Le projet de loi étend également à toutes les fonctions publiques l’obligation de gratification. Ce qui risque d’assécher encore l’offre de stages puisque la question de leur financement n’est toujours pas réglée…

C’est un vrai problème. Par principe, je vais défendre la gratification de tous les stagiaires et, en même temps, quand je rencontre certains étudiants dans certains secteurs, dont le travail social, ils nous disent être volontaires pour faire des stages, même sans gratification. Ce n’est pourtant pas possible ! Je pense que notre pays doit évoluer sur le plan culturel : tout travail mérite salaire et on ne peut pas proposer des stages de longue durée qui ne soient pas gratifiés !

L’ARF va-t-elle faire pression pour obtenir des mécanismes de financement ?

Oui, mais où ? Nous pouvons dire que nous souhaitons que tout le monde soit gratifié, mais à qui ? L’argent n’est pas dans le tiroir-caisse des régions et l’Etat n’en a apparemment pas des masses. Le problème de la gratification en dit long sur l’état du secteur social en mettant notamment en évidence les difficultés de trésorerie des associations.

L’ARF a indiqué qu’elle s’opposait à toute césure entre les formations sanitaires et sociales. Qu’entendez-vous par là ?

Tout d’abord, il y a, de fait, déjà une césure dans le projet de loi de décentralisation. Les formations sociales figurent dans le service public régional de formation, mais rien n’est dit sur les formations sanitaires. Je n’ai pas réussi à savoir s’il s’agit d’un oubli des ministères, mais nous allons faire en sorte que celui-ci soit réparé. Ensuite, dans les régions, nous nous efforçons de faciliter les mobilités entre les deux secteurs car beaucoup de métiers sont aux confins des deux. Il faut développer les passerelles, insuffisantes aujourd’hui, entre les diplômes du travail social et du paramédical sans oublier ceux du sport et de l’animation. Je pense, par exemple, aux métiers d’aide-soignant ou d’animateur dans les maisons de retraite.

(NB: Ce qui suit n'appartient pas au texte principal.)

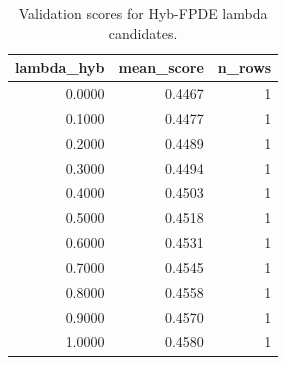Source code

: \begin{table}[t]
\caption{Validation scores for Hyb-FPDE lambda candidates.}
\label{tab:lambda_distribution_computed}
\centering
\begin{tabular}{rrr}
\toprule
lambda\_hyb & mean\_score & n\_rows \\
\midrule
0.0000 & 0.4467 & 1 \\
0.1000 & 0.4477 & 1 \\
0.2000 & 0.4489 & 1 \\
0.3000 & 0.4494 & 1 \\
0.4000 & 0.4503 & 1 \\
0.5000 & 0.4518 & 1 \\
0.6000 & 0.4531 & 1 \\
0.7000 & 0.4545 & 1 \\
0.8000 & 0.4558 & 1 \\
0.9000 & 0.4570 & 1 \\
1.0000 & 0.4580 & 1 \\
\bottomrule
\end{tabular}

\end{table}
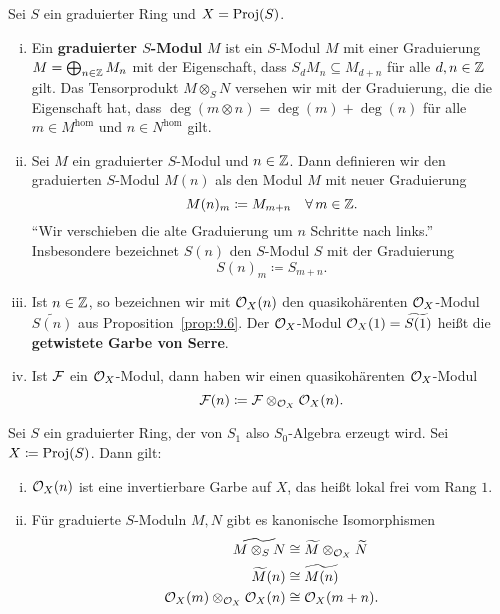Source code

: \begin{defn}
\label{defn:11.11}
	Sei $S$ ein graduierter Ring und $X = \operatorname{Proj}(S)$.
	\begin{enumerate}[i)]
		\item Ein \textbf{graduierter $S$-Modul} $M$ ist ein $S$-Modul $M$ mit einer Graduierung $M=\bigoplus_{n\in \mathbb {Z}}M_n$ mit der Eigenschaft, dass $S_dM_n \subseteq M_{d+n}$ für alle $d,n  \in \mathbb {Z}$ gilt. Das Tensorprodukt $M\otimes_S N$ versehen wir mit der Graduierung, die die Eigenschaft hat, dass $\deg(m\otimes n) = \deg(m)+\deg(n)$ für alle $m \in M^\text{hom}$ und $n \in N^\text{hom}$ gilt.
		\item Sei $M$ ein graduierter $S$-Modul und $n \in \mathbb {Z}$. Dann definieren wir den graduierten $S$-Modul $M(n)$ als den Modul $M$ mit neuer Graduierung
			\[
				M(n)_m \coloneqq M_{m+n} \quad \forall\, m \in \mathbb {Z}.
			\]
			\enquote{Wir verschieben die alte Graduierung um $n$ Schritte nach links.} Insbesondere bezeichnet $S(n)$ den $S$-Modul $S$ mit der Graduierung
			\[
				S(n)_m\coloneqq S_{m+n}.
			\]
		\item Ist $n \in \mathbb {Z}$, so bezeichnen wir mit $\mathcal{O}_X(n)$ den quasikohärenten $\mathcal{O}_X$-Modul $\widetilde{S(n)}$ aus Proposition~\ref{prop:9.6}. Der $\mathcal{O}_X$-Modul $\mathcal{O}_X(1) = \widetilde{S(1)}$ heißt die \textbf{getwistete Garbe von Serre}.
		\item Ist $\mathcal{F}$ ein $\mathcal{O}_X$-Modul, dann haben wir einen quasikohärenten $\mathcal{O}_X$-Modul
			\[ \mathcal{F}(n)\coloneqq \mathcal{F} \otimes_{\mathcal{O}_X}\mathcal{O}_X(n)  . \]
	\end{enumerate}
\end{defn}

\begin{prop}
\label{prop:11.12}
	Sei $S$ ein graduierter Ring, der von $S_1$ also $S_0$-Algebra erzeugt wird. Sei $X\coloneqq \operatorname{Proj}(S)$. Dann gilt:
	\begin{enumerate}[i)]
		\item $\mathcal{O}_X(n)$ ist eine invertierbare Garbe auf $X$, das heißt lokal frei vom Rang $1$.
		\item Für graduierte $S$-Moduln $M,N$ gibt es kanonische Isomorphismen
		\begin{align*}
			\widetilde{M\otimes_S N} & \cong \widetilde{M}\otimes_{\mathcal{O}_X} \widetilde{N}\\
			\widetilde{M}(n) & \cong \widetilde{M(n)}\\
			\mathcal{O}_X(m)\otimes_{\mathcal{O}_X} \mathcal{O}_X(n) &\cong \mathcal{O}_X(m+n).
		\end{align*}
	\end{enumerate}
\end{prop}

Un message à faire passer ?

Je voudrais insister sur l’idée que la région n’est pas un simple tiroir-caisse des formations initiales et continues du travail social. Elle est là aussi pour anticiper les métiers de demain, les soutenir et préparer les qualifications qui vont avec. Par exemple, dans le cadre des emplois d’avenir, nous avons décidé, en région PACA, de porter nos efforts sur la médiation sociale aux abords des lycées. 56 jeunes vont être recrutés par des associations et encadrés par un tuteur éducateur spécialisé pour intervenir, par équipe de trois, près des établissements scolaires. Pendant 30 % de leur temps, ils seront en formation dans nos instituts pour préparer en trois ans le diplôme d’Etat de moniteur-éducateur. La région prend en charge leur complément de salaire et la rémunération des tuteurs. De la même façon, elle soutient le recrutement de médiateurs sociaux dans le secteur des HLM. C’est pour nous un métier d’avenir sur lequel il nous faut travailler parce qu’il contribue à rétablir le lien social qui s’est tant dégradé. Une politique régionale de formation doit permettre de repérer les métiers émergents et de les préparer.

Carte de visite

Vice-présidente déléguée à la formation professionnelle et à l’apprentissage (PS) au conseil régional Provence-Alpes-Côte d’Azur, Pascale Gérard, 54 ans, préside le groupe de travail sur les formations sanitaires et sociales de la commission « Formation professionnelle » de l’Association des régions de France.

Notes

(1) « La coopération entre les établissements de formation préparant aux diplômes du travail social et les universités » – Voir ASH n° 2785 du 30-11-12, p. 5 – Le groupe de travail explique qu’une obligation de conventionnement a été mise en place pour le diplôme d’Etat d’infirmier.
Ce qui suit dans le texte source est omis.